8 mars 2019 : Le gros œil du Minproff sur le business du pagne

Pour garantir la disponibilité du tissu et éviter la spéculation, un système informatisé est mis en place cette année. Seulement, il présente des failles.

Cela s’appelle « prendre le problème à bras-le-corps ». Le 24 janvier 2019 à Yaoundé, à l’occasion de la toute première réunion préparatoire de la célébration de la 34e Journée internationale de la femme (JIF), Marie Thérèse Abena Ondoua a choisi, entre autres, de s’intéresser aux incongruités du marché du pagne dédié à l’événement.

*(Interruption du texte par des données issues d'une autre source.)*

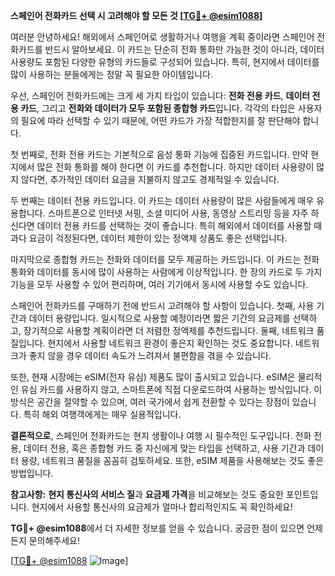**스페인어 전화카드 선택 시 고려해야 할 모든 것 [[TG💪+ @esim1088](https://t.me/s/esim1088)]**

여러분 안녕하세요! 해외에서 스페인어로 생활하거나 여행을 계획 중이라면 스페인어 전화카드를 반드시 알아보세요. 이 카드는 단순히 전화 통화만 가능한 것이 아니라, 데이터 사용량도 포함된 다양한 유형의 카드들로 구성되어 있습니다. 특히, 현지에서 데이터를 많이 사용하는 분들에게는 정말 꼭 필요한 아이템입니다.

우선, 스페인어 전화카드에는 크게 세 가지 타입이 있습니다: **전화 전용 카드**, **데이터 전용 카드**, 그리고 **전화와 데이터가 모두 포함된 종합형 카드**입니다. 각각의 타입은 사용자의 필요에 따라 선택할 수 있기 때문에, 어떤 카드가 가장 적합한지를 잘 판단해야 합니다.

첫 번째로, 전화 전용 카드는 기본적으로 음성 통화 기능에 집중된 카드입니다. 만약 현지에서 많은 전화 통화를 해야 한다면 이 카드를 추천합니다. 하지만 데이터 사용량이 많지 않다면, 추가적인 데이터 요금을 지불하지 않고도 경제적일 수 있습니다.

두 번째는 데이터 전용 카드입니다. 이 카드는 데이터 사용량이 많은 사람들에게 매우 유용합니다. 스마트폰으로 인터넷 서핑, 소셜 미디어 사용, 동영상 스트리밍 등을 자주 하신다면 데이터 전용 카드를 선택하는 것이 좋습니다. 특히 해외에서 데이터를 사용할 때 과다 요금이 걱정된다면, 데이터 제한이 있는 정액제 상품도 좋은 선택입니다.

마지막으로 종합형 카드는 전화와 데이터를 모두 제공하는 카드입니다. 이 카드는 전화 통화와 데이터를 동시에 많이 사용하는 사람에게 이상적입니다. 한 장의 카드로 두 가지 기능을 모두 사용할 수 있어 편리하며, 여러 기기에서 동시에 사용할 수도 있습니다.

스페인어 전화카드를 구매하기 전에 반드시 고려해야 할 사항이 있습니다. 첫째, 사용 기간과 데이터 용량입니다. 일시적으로 사용할 예정이라면 짧은 기간의 요금제를 선택하고, 장기적으로 사용할 계획이라면 더 저렴한 정액제를 추천드립니다. 둘째, 네트워크 품질입니다. 현지에서 사용할 네트워크 환경이 좋은지 확인하는 것도 중요합니다. 네트워크가 좋지 않을 경우 데이터 속도가 느려져서 불편함을 겪을 수 있습니다.

또한, 현재 시장에는 eSIM(전자 유심) 제품도 많이 출시되고 있습니다. eSIM은 물리적인 유심 카드를 사용하지 않고, 스마트폰에 직접 다운로드하여 사용하는 방식입니다. 이 방식은 공간을 절약할 수 있으며, 여러 국가에서 쉽게 전환할 수 있다는 장점이 있습니다. 특히 해외 여행객에게는 매우 실용적입니다.

**결론적으로**, 스페인어 전화카드는 현지 생활이나 여행 시 필수적인 도구입니다. 전화 전용, 데이터 전용, 혹은 종합형 카드 중 자신에게 맞는 타입을 선택하고, 사용 기간과 데이터 용량, 네트워크 품질을 꼼꼼히 검토하세요. 또한, eSIM 제품을 사용해보는 것도 좋은 방법입니다.

**참고사항:** **현지 통신사의 서비스 질**과 **요금제 가격**을 비교해보는 것도 중요한 포인트입니다. 현지에서 사용할 통신사의 요금제가 얼마나 합리적인지도 꼭 확인하세요!

**TG💪+ @esim1088**에서 더 자세한 정보를 얻을 수 있습니다. 궁금한 점이 있으면 언제든지 문의해주세요! 

[[TG💪+ @esim1088](https://t.me/s/esim1088) ![Image](https://i.postimg.cc/Y0z9fWf4/image.png)]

La ministre de la Promotion de la femme et de la Famille (Minproff) a jeté un regard sur les prix et les basses manœuvres autour de ceux-ci. « 6 800 francs CFA la pièce », a martelé la Minproff devant les responsables des administrations publiques, parapubliques et privées, les organisations de la société civile, les réseaux d’associations et les partenaires techniques et financiers.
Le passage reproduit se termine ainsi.